Things are looking good for a Chinese project to attempt to find the oldest
ice in the Antarctic, according to presentations here.
The team aims to drill deep into the ice of Dome Argus (Dome A), smack in
the centre of the continent. This inaccessible site stands some 4,000 metres
above sea level and more than 200 kilometres from shore, and holds the
record as the coldest part of the continent, with average temperatures of
-58C.
A preliminary expedition there in early 2005 (see news in brief
https://www.nature.com/nature/journal/v433/n7026/full/433564a.html), which
entailed a dangerous 2-month round-trip tractor journey over crevassed ice,
extracted a trial 110 metre core from the top of the dome. This core has now
been partially analysed and helps to confirm a slow rate of snow
accumulation in the area: 1.5 cm/year on average over the last 10,000 years,
says expedition participant Xiao Cunde of the Chinese Academy of Sciences in
Lanzhsu. That compares to 2.1 cm/year at Vostok, for example, another famous
drilling site.
The result bodes well for the existence of very old ice at the bottom of the
more-than-3-km-deep cap of ice: it supports their previous estimate that the
ice could be more than 1 million years old, or possibly even 1.5 million
years old, Cunde told the meeting. The previous oldest samples have come
from the EPICA project, which has retrieved ice of some 900,000 years, and a
Japanese team may have million-year-old ice from Dome Fuji (see
https://www.nature.com/news/2006/060123/full/060123-3.html).

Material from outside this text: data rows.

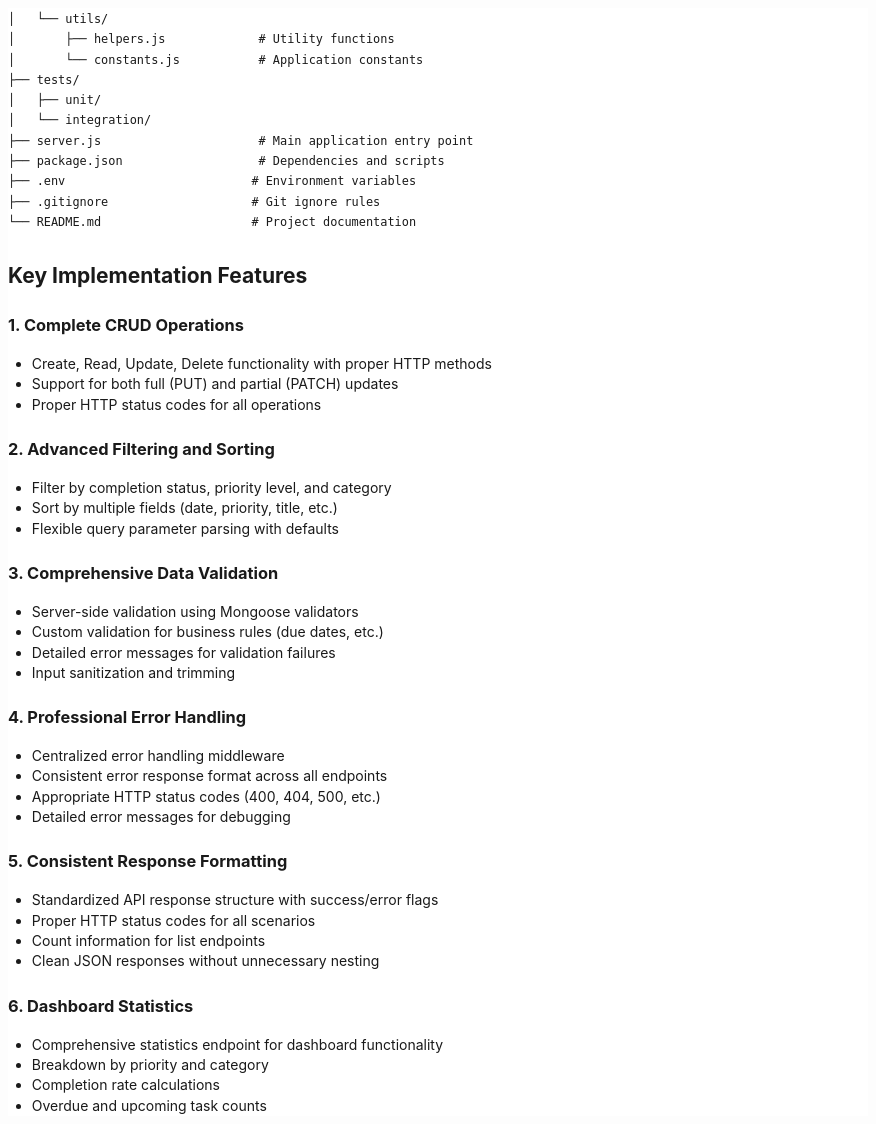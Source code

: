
 ```
│   └── utils/
│       ├── helpers.js             # Utility functions
│       └── constants.js           # Application constants
├── tests/
│   ├── unit/
│   └── integration/
├── server.js                      # Main application entry point
├── package.json                   # Dependencies and scripts
├── .env                          # Environment variables
├── .gitignore                    # Git ignore rules
└── README.md                     # Project documentation
```

## Key Implementation Features

### 1. **Complete CRUD Operations**
- Create, Read, Update, Delete functionality with proper HTTP methods
- Support for both full (PUT) and partial (PATCH) updates
- Proper HTTP status codes for all operations

### 2. **Advanced Filtering and Sorting**
- Filter by completion status, priority level, and category
- Sort by multiple fields (date, priority, title, etc.)
- Flexible query parameter parsing with defaults

### 3. **Comprehensive Data Validation**
- Server-side validation using Mongoose validators
- Custom validation for business rules (due dates, etc.)
- Detailed error messages for validation failures
- Input sanitization and trimming

### 4. **Professional Error Handling**
- Centralized error handling middleware
- Consistent error response format across all endpoints
- Appropriate HTTP status codes (400, 404, 500, etc.)
- Detailed error messages for debugging

### 5. **Consistent Response Formatting**
- Standardized API response structure with success/error flags
- Proper HTTP status codes for all scenarios
- Count information for list endpoints
- Clean JSON responses without unnecessary nesting

### 6. **Dashboard Statistics**
- Comprehensive statistics endpoint for dashboard functionality
- Breakdown by priority and category
- Completion rate calculations
- Overdue and upcoming task counts
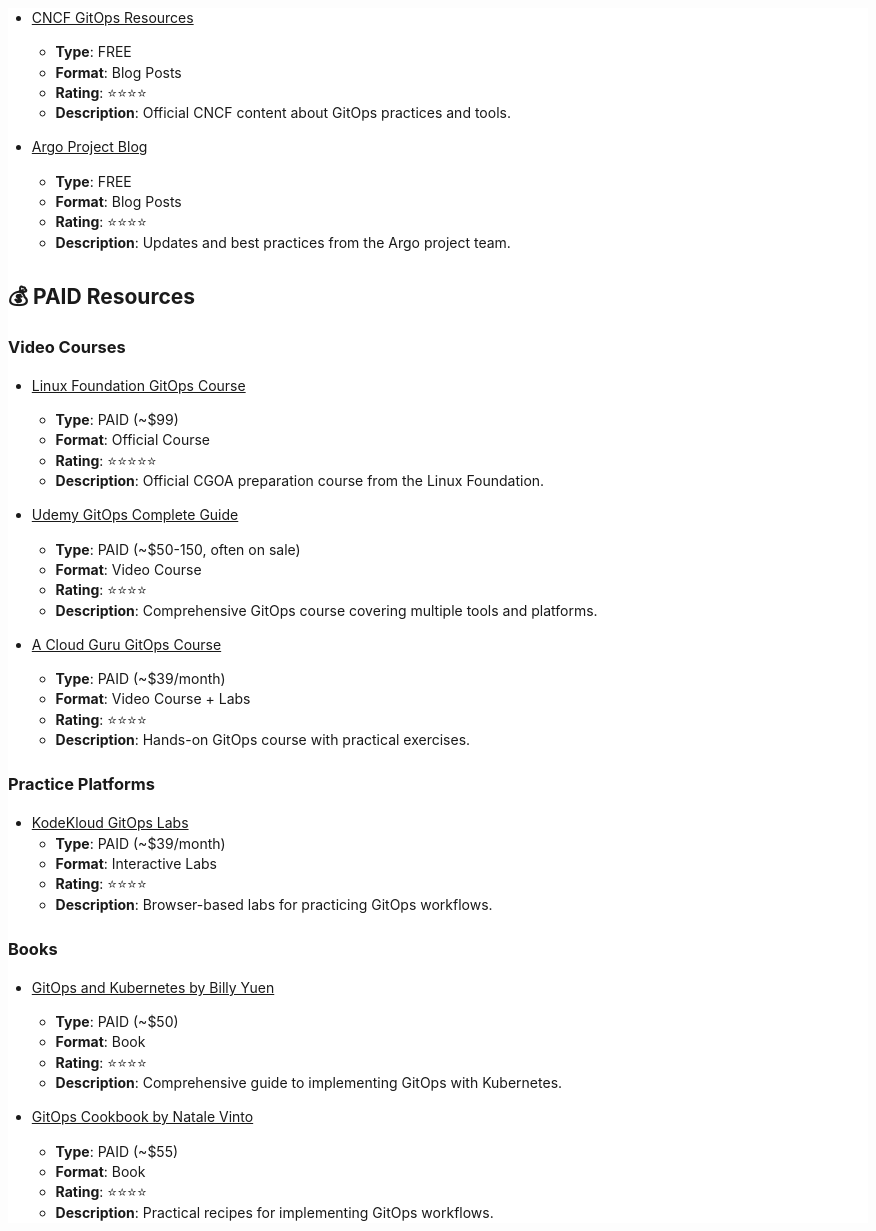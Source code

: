 - [CNCF GitOps Resources](https://www.cncf.io/blog/tag/gitops/)
  - **Type**: FREE
  - **Format**: Blog Posts
  - **Rating**: ⭐⭐⭐⭐
  - **Description**: Official CNCF content about GitOps practices and tools.

- [Argo Project Blog](https://blog.argoproj.io/)
  - **Type**: FREE
  - **Format**: Blog Posts
  - **Rating**: ⭐⭐⭐⭐
  - **Description**: Updates and best practices from the Argo project team.

## 💰 PAID Resources

### Video Courses
- [Linux Foundation GitOps Course](https://training.linuxfoundation.org/training/introduction-to-gitops-lfs169/)
  - **Type**: PAID (~$99)
  - **Format**: Official Course
  - **Rating**: ⭐⭐⭐⭐⭐
  - **Description**: Official CGOA preparation course from the Linux Foundation.

- [Udemy GitOps Complete Guide](https://www.udemy.com/course/gitops-complete-guide/)
  - **Type**: PAID (~$50-150, often on sale)
  - **Format**: Video Course
  - **Rating**: ⭐⭐⭐⭐
  - **Description**: Comprehensive GitOps course covering multiple tools and platforms.

- [A Cloud Guru GitOps Course](https://acloudguru.com/course/introduction-to-gitops)
  - **Type**: PAID (~$39/month)
  - **Format**: Video Course + Labs
  - **Rating**: ⭐⭐⭐⭐
  - **Description**: Hands-on GitOps course with practical exercises.

### Practice Platforms
- [KodeKloud GitOps Labs](https://kodekloud.com/courses/gitops/)
  - **Type**: PAID (~$39/month)
  - **Format**: Interactive Labs
  - **Rating**: ⭐⭐⭐⭐
  - **Description**: Browser-based labs for practicing GitOps workflows.

### Books
- [GitOps and Kubernetes by Billy Yuen](https://www.manning.com/books/gitops-and-kubernetes)
  - **Type**: PAID (~$50)
  - **Format**: Book
  - **Rating**: ⭐⭐⭐⭐
  - **Description**: Comprehensive guide to implementing GitOps with Kubernetes.

- [GitOps Cookbook by Natale Vinto](https://www.oreilly.com/library/view/gitops-cookbook/9781492097464/)
  - **Type**: PAID (~$55)
  - **Format**: Book
  - **Rating**: ⭐⭐⭐⭐
  - **Description**: Practical recipes for implementing GitOps workflows.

Everyone in the ‘polar’ session seems excited by this prospect – both for
the science and because China is in the lead. Big Chinese Antarctic projects
are rare to say the least. But right now China may be the only country in
the world willing and able to mount such a massive logistical operation.
They’re planning to return to Dome A to drill a 500 metre core in October
2007, and aim to build first a series of summer stations and finally an
over-wintering station at the site. I only wish I could go with them.